Mobilelron (NASDAQ: MOBL ) soared nearly 20% on its IPO, reflecting optimism for the company's presence in mobile and its strong growth last year. The company operates in the fast-growing mobile device management, or MDM, software space and competes against BlackBerry (NASDAQ: BBRY ) and VMware (NYSE: VMW ) , among others. Should you jump in, or is Mobilelron a value trap?
What is MDM?
The company is a leading provider of MDM software that is used to manage and secure mobile devices and applications. The Wall Street assumption is that as data usage by phone and tablet grows, more information will be stored on these devices, and the demand for such management tools will also increase.
This is especially relevant in the phenomenon of corporations allowing employees to use their own devices for work, meaning the need for a secure network, applications, and devices must be present. Mobilelron has been at the epicenter of this segment, but it must now compete with companies like VMWare and BlackBerry.
Last year, Mobilelron grew revenue 158%, year over year. It produced revenue of $105.6 million and reported a net loss of $32.5 million. The stock's 20% IPO pop is clearly a reflection of the 158% growth and Wall Street's continuous focus on rewarding such performance with large premiums.
Taking a big bet
While the positives of investing in Mobilelron seem to be in focus, there are a lot of risks associated with this company. Mobilelron is a pure play in MDM, but other companies that offer MDM software do so in a broader context, having a much larger presence in the overall mobile space than Mobilelron.
Specifically, BlackBerry is attempting to transform itself from a hardware-focused company to a software company, and MDM plays a large role. The company has MDM offerings for its own BlackBerry handsets, which are very popular in business, but also has MDM services for iOS and Android devices.
Earlier this year, VMWare acquired the MDM software company AirWatch for $1.54 billion. The company has about $85 million to $100 million in revenue and will be implemented into VMWare's existing software services business. VMWare is a leading virtualization company with a presence in servers, PCs, and mobile. It has double-digit growth and $5.4 billion in revenue. This means that VMWare has a large footprint in the space to grow AirWatch by a considerable margin.
Mobilelron must contend with VMWare, Blackberry, and others in a space that is growing, yet challenged.
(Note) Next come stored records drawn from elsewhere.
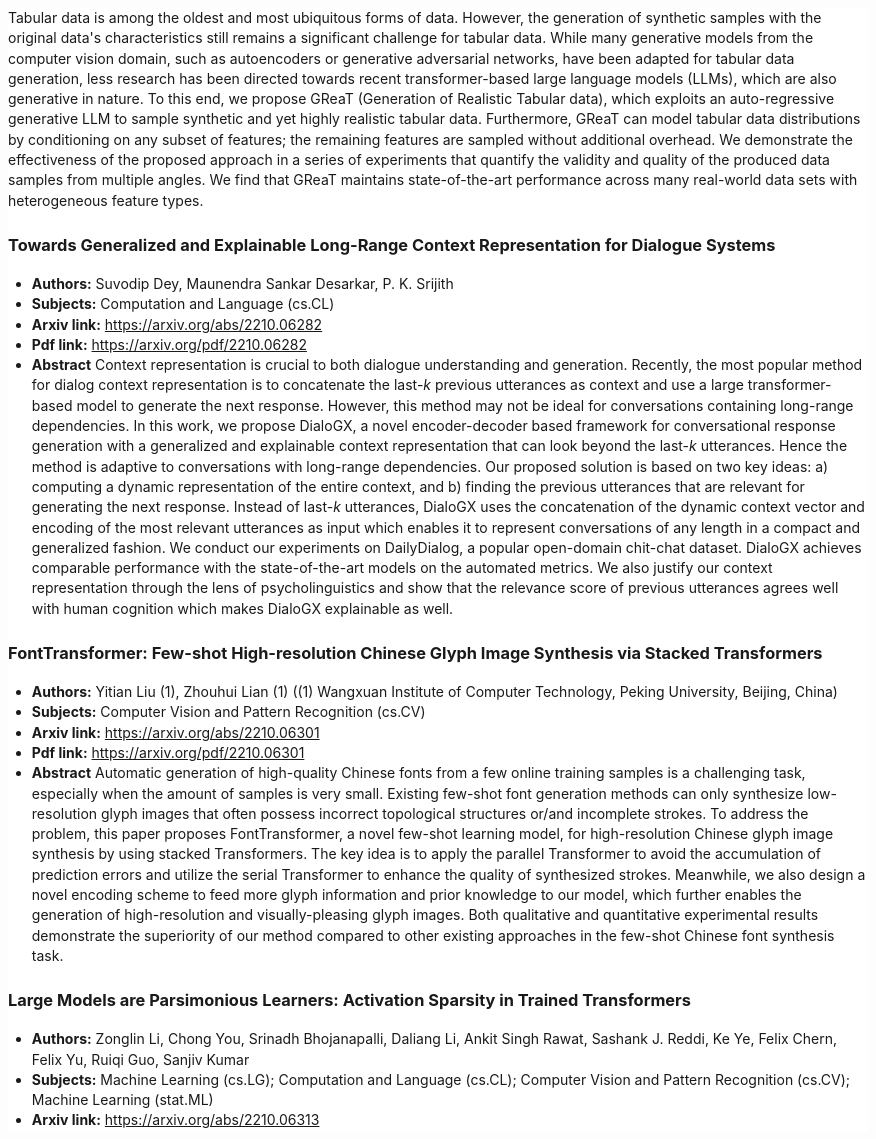  Tabular data is among the oldest and most ubiquitous forms of data. However, the generation of synthetic samples with the original data's characteristics still remains a significant challenge for tabular data. While many generative models from the computer vision domain, such as autoencoders or generative adversarial networks, have been adapted for tabular data generation, less research has been directed towards recent transformer-based large language models (LLMs), which are also generative in nature. To this end, we propose GReaT (Generation of Realistic Tabular data), which exploits an auto-regressive generative LLM to sample synthetic and yet highly realistic tabular data. Furthermore, GReaT can model tabular data distributions by conditioning on any subset of features; the remaining features are sampled without additional overhead. We demonstrate the effectiveness of the proposed approach in a series of experiments that quantify the validity and quality of the produced data samples from multiple angles. We find that GReaT maintains state-of-the-art performance across many real-world data sets with heterogeneous feature types.
### Towards Generalized and Explainable Long-Range Context Representation  for Dialogue Systems
 - **Authors:** Suvodip Dey, Maunendra Sankar Desarkar, P. K. Srijith
 - **Subjects:** Computation and Language (cs.CL)
 - **Arxiv link:** https://arxiv.org/abs/2210.06282
 - **Pdf link:** https://arxiv.org/pdf/2210.06282
 - **Abstract**
 Context representation is crucial to both dialogue understanding and generation. Recently, the most popular method for dialog context representation is to concatenate the last-$k$ previous utterances as context and use a large transformer-based model to generate the next response. However, this method may not be ideal for conversations containing long-range dependencies. In this work, we propose DialoGX, a novel encoder-decoder based framework for conversational response generation with a generalized and explainable context representation that can look beyond the last-$k$ utterances. Hence the method is adaptive to conversations with long-range dependencies. Our proposed solution is based on two key ideas: a) computing a dynamic representation of the entire context, and b) finding the previous utterances that are relevant for generating the next response. Instead of last-$k$ utterances, DialoGX uses the concatenation of the dynamic context vector and encoding of the most relevant utterances as input which enables it to represent conversations of any length in a compact and generalized fashion. We conduct our experiments on DailyDialog, a popular open-domain chit-chat dataset. DialoGX achieves comparable performance with the state-of-the-art models on the automated metrics. We also justify our context representation through the lens of psycholinguistics and show that the relevance score of previous utterances agrees well with human cognition which makes DialoGX explainable as well.
### FontTransformer: Few-shot High-resolution Chinese Glyph Image Synthesis  via Stacked Transformers
 - **Authors:** Yitian Liu (1), Zhouhui Lian (1) ((1) Wangxuan Institute of Computer Technology, Peking University, Beijing, China)
 - **Subjects:** Computer Vision and Pattern Recognition (cs.CV)
 - **Arxiv link:** https://arxiv.org/abs/2210.06301
 - **Pdf link:** https://arxiv.org/pdf/2210.06301
 - **Abstract**
 Automatic generation of high-quality Chinese fonts from a few online training samples is a challenging task, especially when the amount of samples is very small. Existing few-shot font generation methods can only synthesize low-resolution glyph images that often possess incorrect topological structures or/and incomplete strokes. To address the problem, this paper proposes FontTransformer, a novel few-shot learning model, for high-resolution Chinese glyph image synthesis by using stacked Transformers. The key idea is to apply the parallel Transformer to avoid the accumulation of prediction errors and utilize the serial Transformer to enhance the quality of synthesized strokes. Meanwhile, we also design a novel encoding scheme to feed more glyph information and prior knowledge to our model, which further enables the generation of high-resolution and visually-pleasing glyph images. Both qualitative and quantitative experimental results demonstrate the superiority of our method compared to other existing approaches in the few-shot Chinese font synthesis task.
### Large Models are Parsimonious Learners: Activation Sparsity in Trained  Transformers
 - **Authors:** Zonglin Li, Chong You, Srinadh Bhojanapalli, Daliang Li, Ankit Singh Rawat, Sashank J. Reddi, Ke Ye, Felix Chern, Felix Yu, Ruiqi Guo, Sanjiv Kumar
 - **Subjects:** Machine Learning (cs.LG); Computation and Language (cs.CL); Computer Vision and Pattern Recognition (cs.CV); Machine Learning (stat.ML)
 - **Arxiv link:** https://arxiv.org/abs/2210.06313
GigaOm Research Director Cormac Foster reported in May that the widespread management of applications is not yet functional with MDMs, and that the software is often limited to password enforcement and email protection due to a lack of software compatibility with other applications.
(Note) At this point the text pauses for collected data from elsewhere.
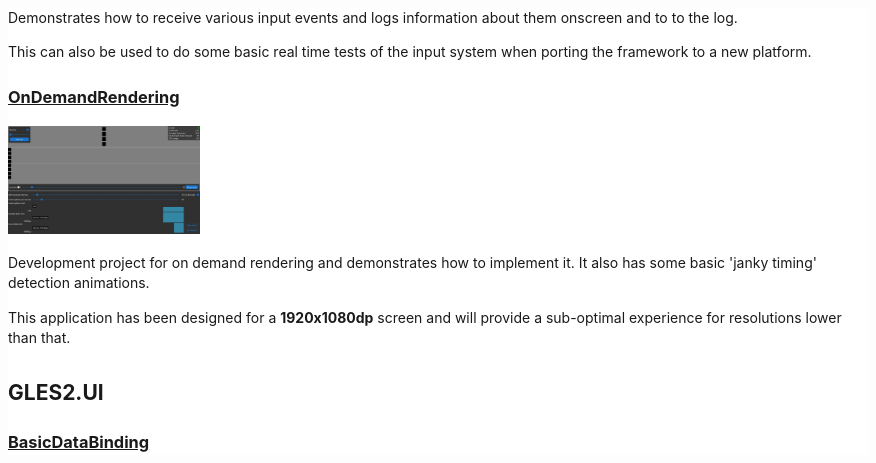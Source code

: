 Demonstrates how to receive various input events and logs information about them onscreen and to to the log.

This can also be used to do some basic real time tests of the input system when porting the framework to a new platform.


### [OnDemandRendering](DemoApps/GLES2/System/OnDemandRendering)

<a href="DemoApps/GLES2/System/OnDemandRendering/Example.jpg"><img src="DemoApps/GLES2/System/OnDemandRendering/Example.jpg" height="108px" title="GLES2.System.OnDemandRendering"></a>

Development project for on demand rendering and demonstrates how to implement it.
It also has some basic 'janky timing' detection animations.

This application has been designed for a **1920x1080dp** screen and will provide a sub-optimal experience for resolutions lower than that.



## GLES2.UI

### [BasicDataBinding](DemoApps/GLES2/UI/BasicDataBinding)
With questions about the effectiveness of MDMs and the rising competition within the space, investors should think long and hard before paying 7.5 times sales for Mobilelron, a company with a market capitalization more than $800 million.
Where to invest?
For investors who believe the growth outlook for MDMs is intact and that it's a good space to have an investment presence, you can find more diversified ways to gain this exposure than MobileIron. VMWare and BlackBerry both have a large presence and have other components to their business.
Granted, many of VMWare's recent acquisitions and ventures lack reason, and have sparked quite a bit of uncertainty. However, BlackBerry shares have fallen 90% over the last five years, and its transformation from hardware to services and software is near complete, with 63% of its fourth-quarter revenue coming from this latter segment. Due to its stock losses, the expectations are relatively low.
While BlackBerry is not a growth company by any means, it is valued cheaply with a strong cash position and a growing presence in services and software. In other words, it looks safe relative to a company like MobileIron that has no backup plan if competition cuts into its MDM market.
As a result, it's rather difficult to justify paying 7.5 times sales, especially when revenue growth decelerated to 9% in the first quarter. Instead, paying 0.60 times sales for BlackBerry looks like a far better option.